▶ [Aim of the task] Strip out the pictures and output each remaining line of the data word for word.

[Stored data]
[Start of section]

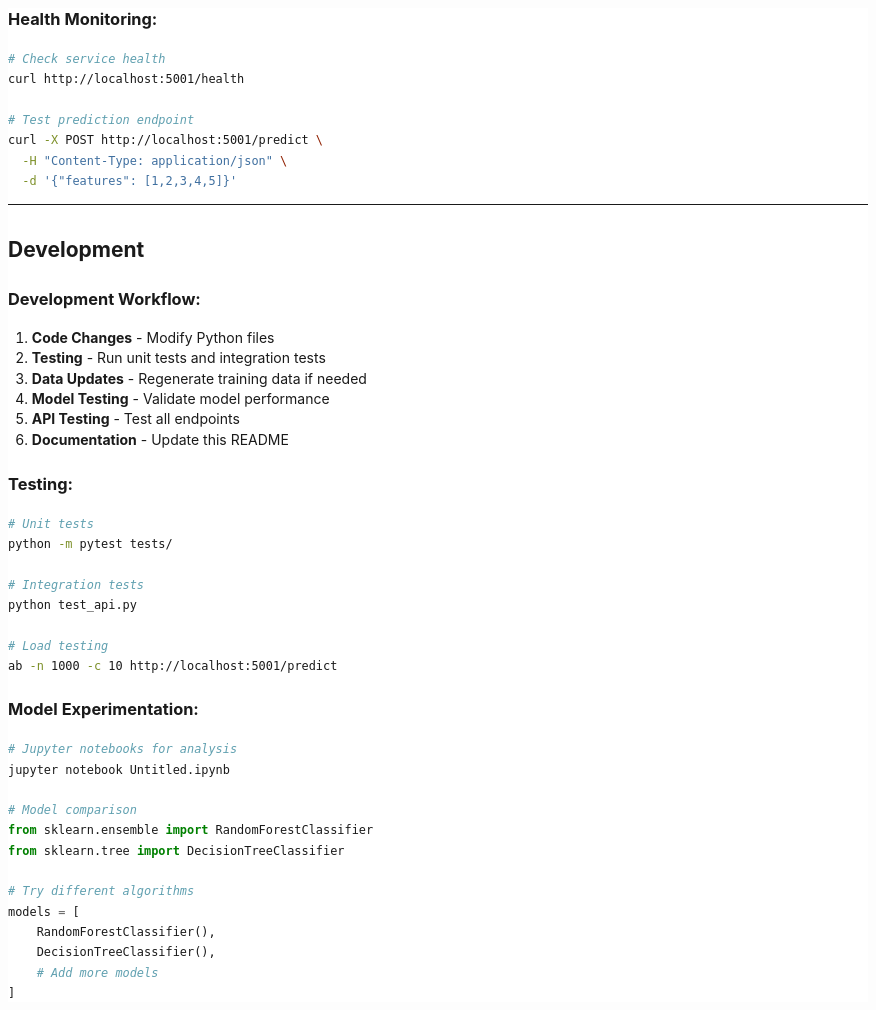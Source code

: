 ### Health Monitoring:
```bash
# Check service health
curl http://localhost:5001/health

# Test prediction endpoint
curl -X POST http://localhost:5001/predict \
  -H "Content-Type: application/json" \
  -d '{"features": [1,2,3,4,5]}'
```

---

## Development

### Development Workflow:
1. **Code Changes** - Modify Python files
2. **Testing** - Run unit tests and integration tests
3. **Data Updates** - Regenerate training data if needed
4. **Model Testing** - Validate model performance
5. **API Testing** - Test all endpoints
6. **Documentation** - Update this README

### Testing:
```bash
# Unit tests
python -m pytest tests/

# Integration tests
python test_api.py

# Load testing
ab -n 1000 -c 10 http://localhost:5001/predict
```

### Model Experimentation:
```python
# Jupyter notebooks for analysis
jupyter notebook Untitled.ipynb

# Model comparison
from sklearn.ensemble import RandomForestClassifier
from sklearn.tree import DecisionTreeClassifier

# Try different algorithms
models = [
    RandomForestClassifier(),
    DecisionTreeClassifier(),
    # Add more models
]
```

[End of section]

▶ [Written response]
Source code

: ### Health Monitoring:
```bash
# Check service health
curl http://localhost:5001/health

# Test prediction endpoint
curl -X POST http://localhost:5001/predict \
  -H "Content-Type: application/json" \
  -d '{"features": [1,2,3,4,5]}'
```

---

## Development

### Development Workflow:
1. **Code Changes** - Modify Python files
2. **Testing** - Run unit tests and integration tests
3. **Data Updates** - Regenerate training data if needed
4. **Model Testing** - Validate model performance
5. **API Testing** - Test all endpoints
6. **Documentation** - Update this README

### Testing:
```bash
# Unit tests
python -m pytest tests/

# Integration tests
python test_api.py

# Load testing
ab -n 1000 -c 10 http://localhost:5001/predict
```

### Model Experimentation:
```python
# Jupyter notebooks for analysis
jupyter notebook Untitled.ipynb

# Model comparison
from sklearn.ensemble import RandomForestClassifier
from sklearn.tree import DecisionTreeClassifier

# Try different algorithms
models = [
    RandomForestClassifier(),
    DecisionTreeClassifier(),
    # Add more models
]
```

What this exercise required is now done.